9 7. On the other hand, learned counsel appearing for the respondent No.6 submits that the Tribunal on the basis of the evidence of the parties and the documents produced has rightly given a finding that the accident has occurred due to the rash and negligent driving of the driver of the mini bus.
The learned counsel appearing for the claimants submits that on the basis of the evidence of the parties and the documents produced by the claimants the Tribunal has granted a just and reasonable compensation. Hence, they sought for dismissal of the appeal.
We have considered the submissions made by the learned counsel for the parties and have perused the records.
10 10. It is not in dispute that deceased died in the accident that occurred between the car and the mini bus. On going through the spot mahazar as per Ex.R6, we find that it is a junction and the driver of the bus, before taking U turn would have observed the car coming and as the driver of the bus was very near to the junction he could have stopped the bus to avoid the accident. Even the police have filed FIR against the driver of the mini bus and after investigation charge sheet has been filed against the driver of the mini bus. On going through the evidence of the parties and the documents produced, it is very clear that the accident has occurred due to the rash and negligent driving of the driver of the bus. Even the respondents before the Tribunal have not elicited any adverse information in the cross-examination of PW-1, RW-2, RW-3 and PW-2. All these documents and the evidence discloses that the accident has occurred due
11 to the rash and negligent driving of the driver of the mini bus. Therefore, the Tribunal has rightly held that the driver of the mini bus is negligent and responsible for the occurrence of the accident.

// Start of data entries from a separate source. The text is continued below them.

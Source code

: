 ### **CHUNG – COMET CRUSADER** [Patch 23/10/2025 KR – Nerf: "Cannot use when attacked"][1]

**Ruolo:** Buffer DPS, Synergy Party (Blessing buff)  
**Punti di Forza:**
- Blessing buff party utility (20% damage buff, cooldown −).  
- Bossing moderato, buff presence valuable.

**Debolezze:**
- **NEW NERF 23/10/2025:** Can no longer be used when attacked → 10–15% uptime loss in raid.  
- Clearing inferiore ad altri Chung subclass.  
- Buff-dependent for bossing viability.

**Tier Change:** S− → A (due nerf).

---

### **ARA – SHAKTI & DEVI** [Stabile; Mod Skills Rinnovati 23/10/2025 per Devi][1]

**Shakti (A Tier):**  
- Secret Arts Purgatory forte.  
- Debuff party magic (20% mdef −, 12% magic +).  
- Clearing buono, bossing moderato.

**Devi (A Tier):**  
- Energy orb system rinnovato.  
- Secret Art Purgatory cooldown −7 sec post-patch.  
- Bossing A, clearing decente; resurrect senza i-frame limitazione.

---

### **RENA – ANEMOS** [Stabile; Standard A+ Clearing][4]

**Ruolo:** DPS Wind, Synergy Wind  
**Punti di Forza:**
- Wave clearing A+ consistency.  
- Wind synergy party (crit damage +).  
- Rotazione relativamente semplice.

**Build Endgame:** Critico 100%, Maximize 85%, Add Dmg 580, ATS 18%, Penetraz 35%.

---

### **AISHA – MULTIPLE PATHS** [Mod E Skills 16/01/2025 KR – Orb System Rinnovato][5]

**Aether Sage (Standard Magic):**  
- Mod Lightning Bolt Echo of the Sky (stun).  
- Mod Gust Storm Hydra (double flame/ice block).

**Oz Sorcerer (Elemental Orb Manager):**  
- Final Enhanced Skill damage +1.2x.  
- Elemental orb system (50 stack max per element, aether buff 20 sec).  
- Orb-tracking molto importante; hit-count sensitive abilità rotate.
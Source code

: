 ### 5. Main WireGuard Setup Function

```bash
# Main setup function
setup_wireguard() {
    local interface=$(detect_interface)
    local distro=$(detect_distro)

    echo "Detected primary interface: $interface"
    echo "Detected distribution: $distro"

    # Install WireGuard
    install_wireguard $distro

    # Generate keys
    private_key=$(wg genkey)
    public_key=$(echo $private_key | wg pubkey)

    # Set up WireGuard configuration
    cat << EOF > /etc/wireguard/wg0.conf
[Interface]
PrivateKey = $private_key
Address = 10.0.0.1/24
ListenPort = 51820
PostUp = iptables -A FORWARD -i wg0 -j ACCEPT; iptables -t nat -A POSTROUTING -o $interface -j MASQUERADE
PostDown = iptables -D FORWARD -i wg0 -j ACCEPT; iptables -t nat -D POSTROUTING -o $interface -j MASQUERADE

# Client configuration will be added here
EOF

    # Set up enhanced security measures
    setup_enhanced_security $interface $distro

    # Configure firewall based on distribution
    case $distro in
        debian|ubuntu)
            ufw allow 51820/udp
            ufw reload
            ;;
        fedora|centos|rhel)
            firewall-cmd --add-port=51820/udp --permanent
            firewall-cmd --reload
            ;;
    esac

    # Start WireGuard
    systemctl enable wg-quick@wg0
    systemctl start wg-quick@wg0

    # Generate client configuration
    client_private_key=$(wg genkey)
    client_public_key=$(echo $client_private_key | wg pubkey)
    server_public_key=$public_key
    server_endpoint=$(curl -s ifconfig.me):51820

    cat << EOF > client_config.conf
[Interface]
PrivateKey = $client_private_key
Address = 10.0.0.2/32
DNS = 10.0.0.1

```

In respect of quantum of compensation is concerned, the income of the deceased taken by the Tribunal at Rs.69,053/- per month is not in dispute. But the income has to be taken after deducting income tax and professional tax. Accordingly, if Rs.200/- per month is deducted towards professional tax, the monthly income comes to Rs.68,853/- and annual income comes to Rs.8,26,236/-, out of which income tax has to be deducted at 10% and the annual income comes to Rs.7,43,613/-.To the aforesaid amount, 40% has to be added on account of future prospects in view of the law laid down by the Constitution Bench of the Supreme Court in ‘PRANAY SETHI’ (supra). Thus, the annual income comes to
12 Rs.10,41,058/-, out of which, since the deceased was a bachelor, we deem it appropriate to deduct 50% towards personal expenses and therefore, the annual income comes to Rs.5,20,529/-. The deceased was aged about 27 years at the time of the accident and multiplier applicable to his age group is ‘17’. The claimants are entitled to Rs.88,48,993/- (Rs.5,20,529*17) on account of ‘loss of dependency’. In view of the law laid down by the Supreme Court in ‘MAGMA GENERAL INSURANCE CO. LTD. –V- NANU RAM’ 2018 ACJ 2782, claimants who are parents of the deceased are entitled for compensation of Rs.40,000/- each under the head ‘loss of filial consortium’ . In addition, the claimants are entitled to Rs.15,000/- on account of ‘loss of estate’ and Rs.15,000/- on account of ‘funeral expenses’.
13 12. Thus, the claimants are entitled to the following compensation:
Compensation under different Heads
Amount in (Rs.) Loss of dependency 88,48,993 Funeral expenses 15,000 Loss of estate 15,000 Loss of Filial consortium 80,000 Total 89,58,993
The claimants are entitled to a total compensation of Rs.89,58,993/-. The appellant Insurance Company is directed to deposit the compensation amount along with interest within a period of four weeks from the date of receipt of copy of this judgment. Needless to state that the aforesaid amount of compensation shall carry interest at the rate of 6% p.a. from the date of petition till payment is made. To the aforesaid extent, the judgment of the Claims Tribunal is modified.
14 The amount in deposit is ordered to be transmitted to the Tribunal, forthwith.
Accordingly, the appeal is allowed-in-part.